# DATA FOR PROCESSING:

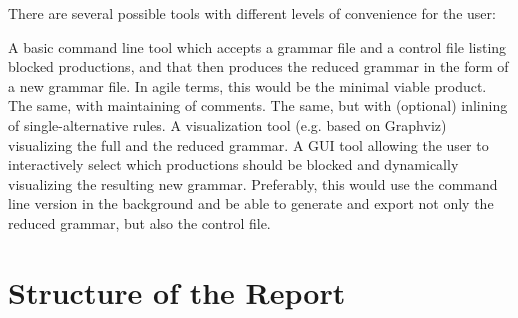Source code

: There are several possible tools with different levels of convenience for the user:

A basic command line tool which accepts a grammar file and a control file listing blocked productions, and that then produces the reduced grammar in the form of a new grammar file. In agile terms, this would be the minimal viable product.
The same, with maintaining of comments.
The same, but with (optional) inlining of single-alternative rules.
A visualization tool (e.g. based on Graphviz) visualizing the full and the reduced grammar.
A GUI tool allowing the user to interactively select which productions should be blocked and dynamically visualizing the resulting new grammar. Preferably, this would use the command line version in the background and be able to generate and export not only the reduced grammar, but also the control file.
\section{Structure of the Report}\label{sec:Structure}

# ASSIGNMENT:
Answer with a single number, the count of lines in the data that contain "reduced".

# SOLUTION TO THE PROBLEM:
3